Making It Better

Existing methods to treat problem gambling have been ineffective, so Sally Gainsbury (l.), one of the world’s leading researchers in the gambling field, decided to examine what could work better. Last month, Gainsbury released her latest research paper, titled “Behavioral Economics And Gambling: A New Paradigm For Approaching Harm-Minimization.” In the paper, Gainsbury and two colleagues, Juliette Tobias-Webb and Robert Slonim, identified five steps that could lead to a reduction in problem gambling.
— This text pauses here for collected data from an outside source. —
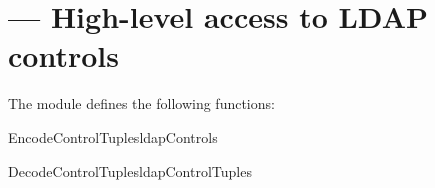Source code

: 
\section{ ---
  High-level access to LDAP controls }




The  module defines the following functions:

\begin{funcdesc}{EncodeControlTuples}{ldapControls} %


\end{funcdesc}


\begin{funcdesc}{DecodeControlTuples}{ldapControlTuples} %


\end{funcdesc}

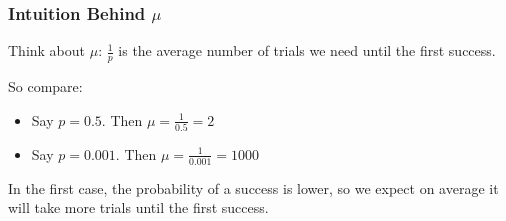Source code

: \documentclass[slides]{beamer}
\newcommand{\blue}[1]{\textcolor{blue2}{#1}}
\begin{document}
\begin{frame}[fragile]
\frametitle{Intuition Behind $\mu$}

Think about $\mu$:  $\frac{1}{p}$ is the average number of trials we need until the \blue{first} success.

\vspace{0.5cm}

\pause So compare:
\begin{itemize}
\item Say $p=0.5$.  Then $\mu = \frac{1}{0.5} = 2$
\item Say $p=0.001$.  Then $\mu = \frac{1}{0.001} = 1000$
\end{itemize}

\vspace{0.5cm}

\pause In the first case, the probability of a success is \blue{lower}, so we expect on average it will take more trials until the \blue{first} success.  

\end{frame}
\end{document}
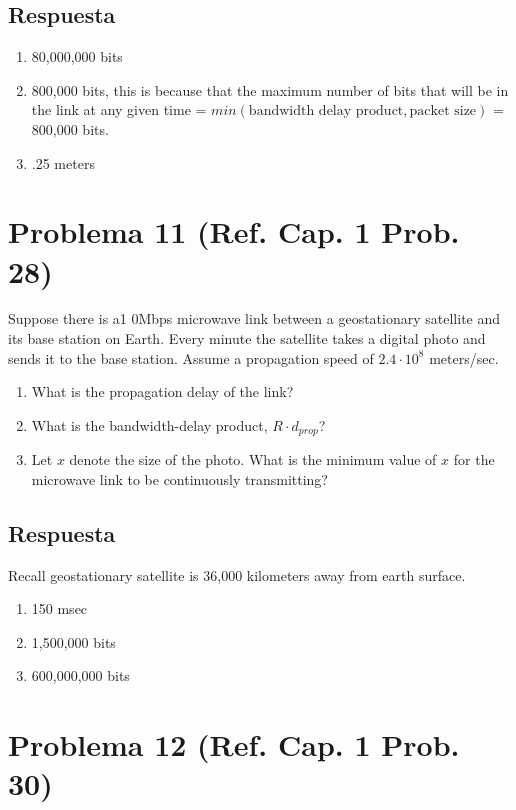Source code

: \documentclass[10pt,spanish]{article}
\numberwithin{figure}{section} %
\begin{document}
\subsection*{Respuesta}

\begin{enumerate}
\item 80,000,000 bits
\item 800,000 bits, this is because that the maximum number of bits that will be in the link at any given time = $min(\text{bandwidth delay product}, \text{packet size})$ = 800,000 bits.
\item .25 meters
\end{enumerate}

\section[Problema 11]{Problema 11 \textnormal{\Large{(Ref. Cap. 1 Prob. 28)}}}

Suppose there is a1 0Mbps microwave link between a geostationary satellite and its base station on Earth. Every minute the satellite takes a digital photo and sends it to the base station. Assume a propagation speed of $2.4 \cdot 10^8$ meters/sec.

\begin{enumerate}
\item What is the propagation delay of the link?
\item What is the bandwidth-delay product, $R \cdot d_{prop}$?
\item Let $x$ denote the size of the photo. What is the minimum value of $x$ for the microwave link to be continuously transmitting?
\end{enumerate}

\subsection*{Respuesta}

Recall geostationary satellite is 36,000 kilometers away from earth surface.
\begin{enumerate}
\item 150 msec
\item 1,500,000 bits
\item 600,000,000 bits
\end{enumerate}

\newpage

\section[Problema 12]{Problema 12 \textnormal{\Large{(Ref. Cap. 1 Prob. 30)}}}
\end{document}
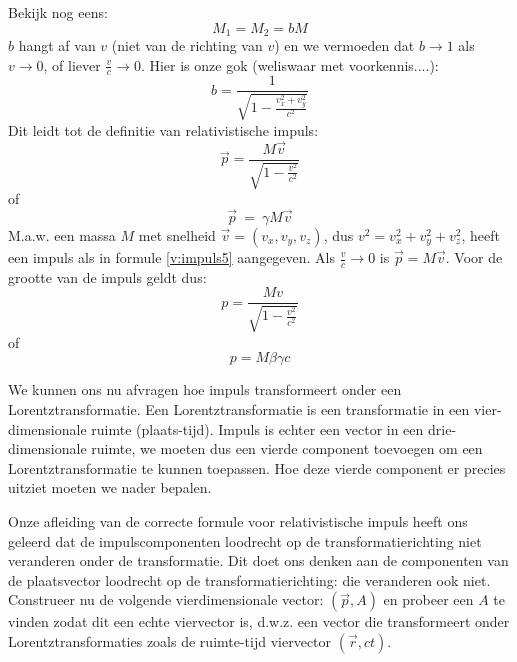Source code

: Bekijk nog eens:
\begin{displaymath}
M_{1} = M_{2} = bM
\end{displaymath}
$b$ hangt af van $v$ (niet van de richting van $v$) en we vermoeden
dat $b \rightarrow 1$ als $v \rightarrow 0$, of liever
$\frac{v}{c} \rightarrow 0$.
Hier is onze gok (weliswaar met voorkennis....):
\begin{displaymath}
b = \frac{1}{\sqrt{1 - \frac{v^{2}_{x} + v^{2}_{y}}{c^{2}}}}
\end{displaymath}
Dit leidt tot de definitie van relativistische impuls:
\begin{equation}
\label{v:impuls5}
\vec{p} = \frac{M\vec{v}}{\sqrt{1 - \frac{v^{2}} {c^{2}} } }
\end{equation}
of
\begin{displaymath}
\vec{p}~=~\gamma M \vec{v}
\end{displaymath}
M.a.w. een massa $M$ met snelheid $\vec{v} = (v_{x}, v_{y}, v_{z})$,
dus $v^{2} = v^{2}_{x} + v^{2}_{y} + v^{2}_{z}$, heeft een impuls als 
in formule \ref{v:impuls5} aangegeven.
Als $\frac{v}{c} \rightarrow 0$ is $\vec{p} = M \vec{v}$.
Voor de grootte van de impuls geldt dus:
\begin{displaymath}
p = \frac{Mv}{\sqrt{1 - \frac{v^{2}}{c^{2}} } }
\end{displaymath}
of
\begin{equation}
\label{v:impuls}
p = M\beta\gamma c
\end{equation}

We kunnen ons nu afvragen hoe impuls transformeert onder een
Lorentztransformatie. Een Lorentztransformatie is een transformatie
in een vier-dimensionale ruimte (plaats-tijd). Impuls is echter een
vector in een drie-dimensionale ruimte, we moeten dus een vierde
component toevoegen om een Lorentztransformatie te kunnen toepassen.
Hoe deze vierde component er precies uitziet moeten we nader bepalen.

Onze afleiding van de correcte formule voor relativistische impuls
heeft ons geleerd dat de impulscomponenten loodrecht op de 
transformatierichting niet veranderen onder de transformatie.
Dit doet ons denken aan de componenten van de plaatsvector loodrecht
op de transformatierichting: die veranderen ook niet.
Construeer nu de volgende vierdimensionale vector: $(\vec{p},A)$ en
probeer een $A$ te vinden zodat dit een echte viervector is, d.w.z.
een vector die transformeert onder Lorentztransformaties zoals 
de ruimte-tijd viervector $(\vec{r},ct)$.


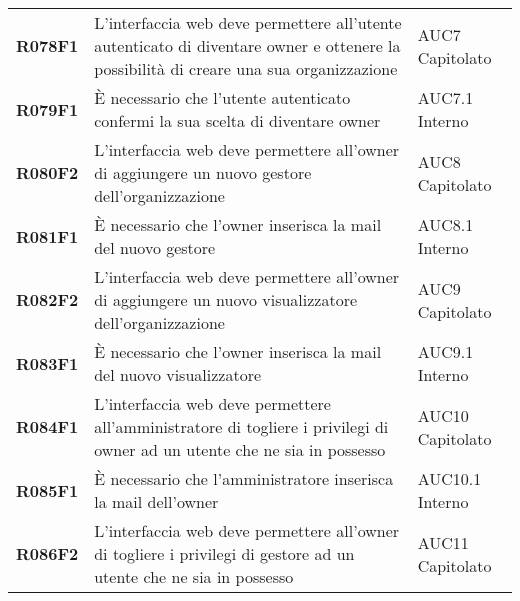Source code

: \documentclass[../analisi-dei-requisiti.tex]{subfiles}
\begin{document}
\begin{longtable}[H]{>{\centering\bfseries}m{3cm} >{\centering}m{10cm} >{\centering\arraybackslash}m{3cm}}
  R078F1                               & L'interfaccia web deve permettere all'utente autenticato di diventare owner e ottenere la possibilità di creare una sua organizzazione                                                                  & AUC7 Capitolato               \\
  R079F1                               & È necessario che l'utente autenticato confermi la sua scelta di diventare owner                                                                                                                         & AUC7.1 Interno                \\
  R080F2                               & L'interfaccia web deve permettere all'owner di aggiungere un nuovo gestore dell'organizzazione                                                                                                          & AUC8 Capitolato               \\
  R081F1                               & È necessario che l'owner inserisca la mail del nuovo gestore                                                                                                                                            & AUC8.1 Interno                \\
  R082F2                               & L'interfaccia web deve permettere all'owner di aggiungere un nuovo visualizzatore dell'organizzazione                                                                                                   & AUC9 Capitolato               \\
  R083F1                               & È necessario che l'owner inserisca la mail del nuovo visualizzatore                                                                                                                                     & AUC9.1 Interno                \\
  R084F1                               & L'interfaccia web deve permettere all'amministratore di togliere i privilegi di owner ad un utente che ne sia in possesso                                                                               & AUC10 Capitolato              \\
  R085F1                               & È necessario che l'amministratore inserisca la mail dell'owner                                                                                                                                          & AUC10.1 Interno               \\
  R086F2                               & L'interfaccia web deve permettere all'owner di togliere i privilegi di gestore ad un utente che ne sia in possesso                                                                                      & AUC11 Capitolato              \\

\end{longtable}
\end{document}
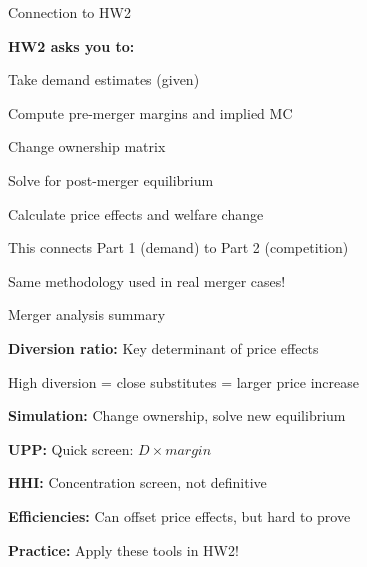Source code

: \documentclass[notes,11pt, aspectratio=169]{beamer}
\newenvironment{wideitemize}{\itemize\addtolength{\itemsep}{10pt}}{\enditemize}
\newenvironment{wideenumerate}{\enumerate\addtolength{\itemsep}{10pt}}{\endenumerate}
\begin{document}
\begin{frame}{Connection to HW2}
	\begin{wideitemize}
		\item \textbf{HW2 asks you to:}
		\begin{wideenumerate}
			\vspace{5pt}
			\item Take demand estimates (given)
			\item Compute pre-merger margins and implied MC
			\item Change ownership matrix
			\item Solve for post-merger equilibrium
			\item Calculate price effects and welfare change
		\end{wideenumerate}
		\item This connects Part 1 (demand) to Part 2 (competition)
		\item Same methodology used in real merger cases!
	\end{wideitemize}
\end{frame}

\begin{frame}{Merger analysis summary}
	\begin{wideenumerate}
		\item \textbf{Diversion ratio:} Key determinant of price effects
		\begin{wideitemize}
			\vspace{3pt}
			\item High diversion = close substitutes = larger price increase
		\end{wideitemize}
		\item \textbf{Simulation:} Change ownership, solve new equilibrium
		\item \textbf{UPP:} Quick screen: $D \times margin$
		\item \textbf{HHI:} Concentration screen, not definitive
		\item \textbf{Efficiencies:} Can offset price effects, but hard to prove
		\item \textbf{Practice:} Apply these tools in HW2!
	\end{wideenumerate}
\end{frame}

\end{document}
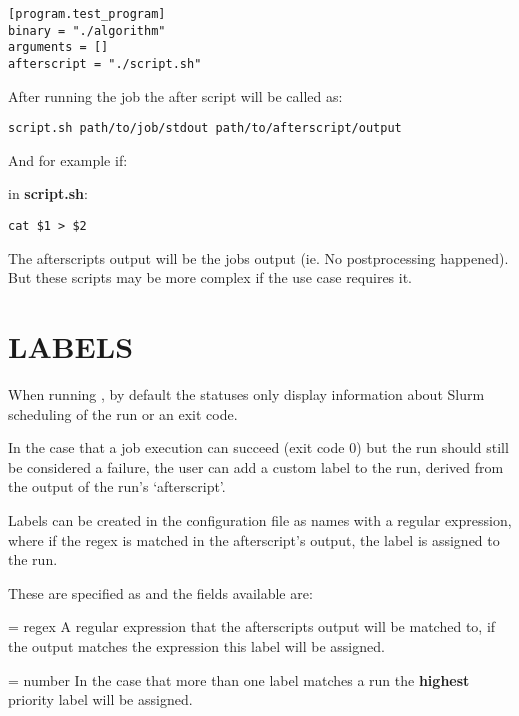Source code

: \documentclass[a4paper,english]{article}
\begin{document}
\begin{adjustwidth}{18pt}{0pt}
            \begin{verbatim}
[program.test_program]
binary = "./algorithm"
arguments = []
afterscript = "./script.sh"
            \end{verbatim}

            After running the job the after script will be called as:

            \begin{verbatim}
script.sh path/to/job/stdout path/to/afterscript/output
            \end{verbatim}

            And for example if:

            in \textbf{script.sh}:
            \begin{verbatim}
cat $1 > $2
            \end{verbatim}

            The afterscripts output will be the jobs output (ie. No postprocessing happened).
            But these scripts may be more complex if the use case requires it.

    \section{LABELS}

      When running  , by default the statuses only display information
      about Slurm scheduling of the run or an exit code.

      In the case that a job execution can succeed (exit code 0) but the run should still
      be considered a failure, the user can add a custom label to the run, derived from
      the output of the run's `afterscript'.

      Labels can be created in the configuration file as names with a regular expression,
      where if the regex is matched in the afterscript's output, the label is assigned to the run.

      These are specified as  and the fields available are:

      \begin{Description}[Options]\setlength{\itemsep}{0cm}
          \item[\Opt{regex} = regex]
          A regular expression that the afterscripts output will be matched to,
          if the output matches the expression this label will be assigned.

          \item[\Opt{priority} = number]
          In the case that more than one label matches a run the \textbf{highest}
          priority label will be assigned.


\end{Description}
\end{adjustwidth}
\end{document}
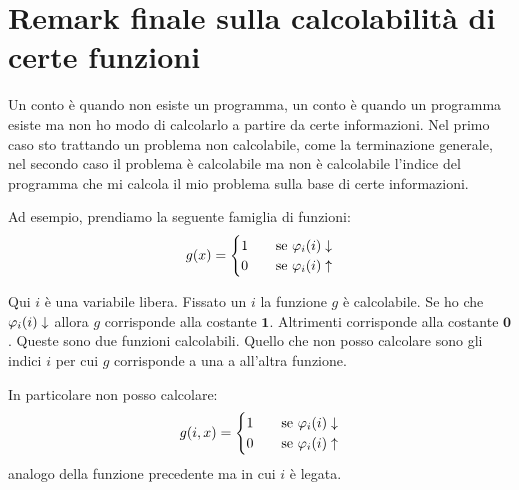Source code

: \section{Remark finale sulla calcolabilità di certe funzioni}

Un conto è quando non esiste un programma, un conto è quando un programma esiste ma
non ho modo di calcolarlo a partire da certe informazioni. Nel primo caso sto trattando un problema
non calcolabile, come la terminazione generale, nel secondo caso il problema è calcolabile ma non è
calcolabile l'indice del programma che mi calcola il mio problema sulla base di certe informazioni.

Ad esempio, prendiamo la seguente famiglia di funzioni:
\begin{equation*}
    g(x) =
    \begin{cases}
        1 \quad &\text{se $\varphi_{i}(i) \downarrow$} \\
        0 \quad &\text{se $\varphi_{i}(i) \uparrow$} \\
    \end{cases}
\end{equation*}

Qui $i$ è una variabile libera. Fissato un $i$ la funzione $g$ è calcolabile. Se ho che $\varphi_{i}(i)
\downarrow$ allora $g$ corrisponde alla costante $\bm{1}$. Altrimenti corrisponde alla costante
$\bm{0}$. Queste sono due funzioni calcolabili. Quello che non posso calcolare sono gli indici $i$
per cui $g$ corrisponde a una a all'altra funzione.

In particolare non posso calcolare:
\begin{equation*}
    g(i,x) =
    \begin{cases}
        1 \quad &\text{se $\varphi_{i}(i) \downarrow$} \\
        0 \quad &\text{se $\varphi_{i}(i) \uparrow$} \\
    \end{cases}
\end{equation*}
analogo della funzione precedente ma in cui $i$ è legata.
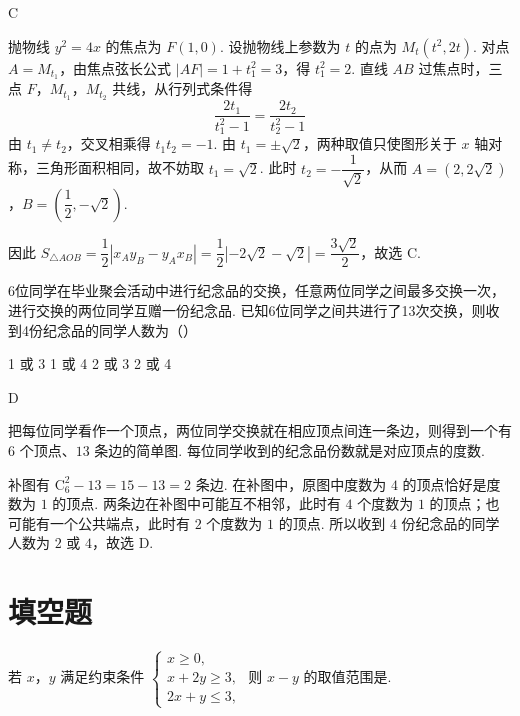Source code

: \begin{answer}
C
\end{answer}

\begin{solution}
抛物线 \(y^2=4x\) 的焦点为 \(F(1,0)\). 设抛物线上参数为 \(t\) 的点为 \(M_t(t^2,2t)\). 对点 \(A=M_{t_1}\)，由焦点弦长公式 \(|AF|=1+t_1^2=3\)，得 \(t_1^2=2\). 直线 \(AB\) 过焦点时，三点 \(F\)，\(M_{t_1}\)，\(M_{t_2}\) 共线，从行列式条件得
\[
\frac{2t_1}{t_1^2-1}=\frac{2t_2}{t_2^2-1}
\]
由 \(t_1\ne t_2\)，交叉相乘得 \(t_1t_2=-1\). 由 \(t_1=\pm\sqrt{2}\)，两种取值只使图形关于 \(x\) 轴对称，三角形面积相同，故不妨取 \(t_1=\sqrt{2}\). 此时 \(t_2=-\dfrac{1}{\sqrt{2}}\)，从而 \(A=(2,2\sqrt{2})\)，\(B=\left(\dfrac{1}{2},-\sqrt{2}\right)\).

因此
\(S_{\triangle AOB}=\dfrac{1}{2}\left|x_Ay_B-y_Ax_B\right|=\dfrac{1}{2}\left|-2\sqrt{2}-\sqrt{2}\right|=\dfrac{3\sqrt{2}}{2}\)，故选 C.
\end{solution}

\begin{problem}
6位同学在毕业聚会活动中进行纪念品的交换，任意两位同学之间最多交换一次，进行交换的两位同学互赠一份纪念品. 已知6位同学之间共进行了13次交换，则收到4份纪念品的同学人数为（\quad）

\choices
    {1 或 3}
    {1 或 4}
    {2 或 3}
    {2 或 4}
\end{problem}

\begin{answer}
D
\end{answer}

\begin{solution}
把每位同学看作一个顶点，两位同学交换就在相应顶点间连一条边，则得到一个有 \(6\) 个顶点、\(13\) 条边的简单图. 每位同学收到的纪念品份数就是对应顶点的度数.

补图有 \(\mathrm C_6^2-13=15-13=2\) 条边. 在补图中，原图中度数为 \(4\) 的顶点恰好是度数为 \(1\) 的顶点. 两条边在补图中可能互不相邻，此时有 \(4\) 个度数为 \(1\) 的顶点；也可能有一个公共端点，此时有 \(2\) 个度数为 \(1\) 的顶点. 所以收到 \(4\) 份纪念品的同学人数为 \(2\) 或 \(4\)，故选 D.
\end{solution}

\section{填空题}

\begin{problem}
若 \(x\)，\(y\) 满足约束条件 \(\begin{cases}
x \geqslant 0,\\
x + 2y \geqslant 3,\\
2x + y \leqslant 3,
\end{cases}\) 则 \(x - y\) 的取值范围是\fillinblank{}.
\end{problem}

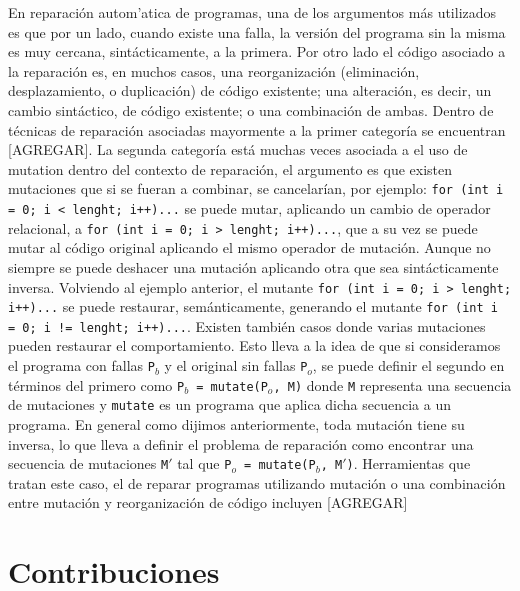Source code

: En reparaci\'on autom'atica de programas, una de los argumentos m\'as utilizados es que por un lado, cuando existe una falla, la versi\'on del programa sin la misma es muy cercana, sint\'acticamente, a la primera. Por otro lado el c\'odigo asociado a la reparaci\'on es, en muchos casos, una reorganizaci\'on (eliminaci\'on, desplazamiento, o duplicaci\'on) de c\'odigo existente; una alteraci\'on, es decir, un cambio sint\'actico, de c\'odigo existente; o una combinaci\'on de ambas. Dentro de t\'ecnicas de reparaci\'on asociadas mayormente a la primer categor\'ia se encuentran [AGREGAR]. La segunda categor\'ia est\'a muchas veces asociada a el uso de mutation dentro del contexto de reparaci\'on, el argumento es que existen mutaciones que si se fueran a combinar, se cancelar\'ian, por ejemplo:
\lstinline|for (int i = 0; i < lenght; i++)...| se puede mutar, aplicando un cambio de operador relacional, a \lstinline|for (int i = 0; i > lenght; i++)...|, que a su vez se puede mutar al c\'odigo original aplicando el mismo operador de mutaci\'on. Aunque no siempre se puede deshacer una mutaci\'on aplicando otra que sea sint\'acticamente inversa. Volviendo al ejemplo anterior, el mutante \lstinline|for (int i = 0; i > lenght; i++)...| se puede restaurar, sem\'anticamente, generando el mutante \lstinline|for (int i = 0; i != lenght; i++)...|. Existen tambi\'en casos donde varias mutaciones pueden restaurar el comportamiento. Esto lleva a la idea de que si consideramos el programa con fallas \texttt{P$_b$} y el original sin fallas \texttt{P$_o$}, se puede definir el segundo en t\'erminos del primero como \texttt{P$_b$ = mutate(P$_o$, M)} donde \texttt{M} representa una secuencia de mutaciones y \texttt{mutate} es un programa que aplica dicha secuencia a un programa. En general como dijimos anteriormente, toda mutaci\'on tiene su inversa, lo que lleva a definir el problema de reparaci\'on como encontrar una secuencia de mutaciones \texttt{M$\prime$} tal que \texttt{P$_o$ = mutate(P$_b$, M$\prime$)}. Herramientas que tratan este caso, el de reparar programas utilizando mutaci\'on o una combinaci\'on entre mutaci\'on y reorganizaci\'on de c\'odigo incluyen [AGREGAR]

\section{Contribuciones}
\label{sec:intro.contribuciones}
The study was funded by the University of Sydney and the Commonwealth Bank Australia.

To obtain a copy of the paper examining each step, visit liebertpub.com.

From a behavioral economics perspective, the development, implementation and evaluation of a gambling harm-minimization approach should:

  1. Identify and measure the specific target behavior(s), population(s), and signs of harm.
  2. Consider the context or structure of the decision-making environment to identify inaccurate beliefs (biases) or behavioral barriers preventing a desired behavior.
  3. Design a choice environment that equips people with the right tools to follow through with, and adhere to, a desired behavior.
  4. Preserve autonomy and empower individuals through freedom of choice.
  5. Incorporate evaluation into the implementation process, ideally via a randomized controlled trial.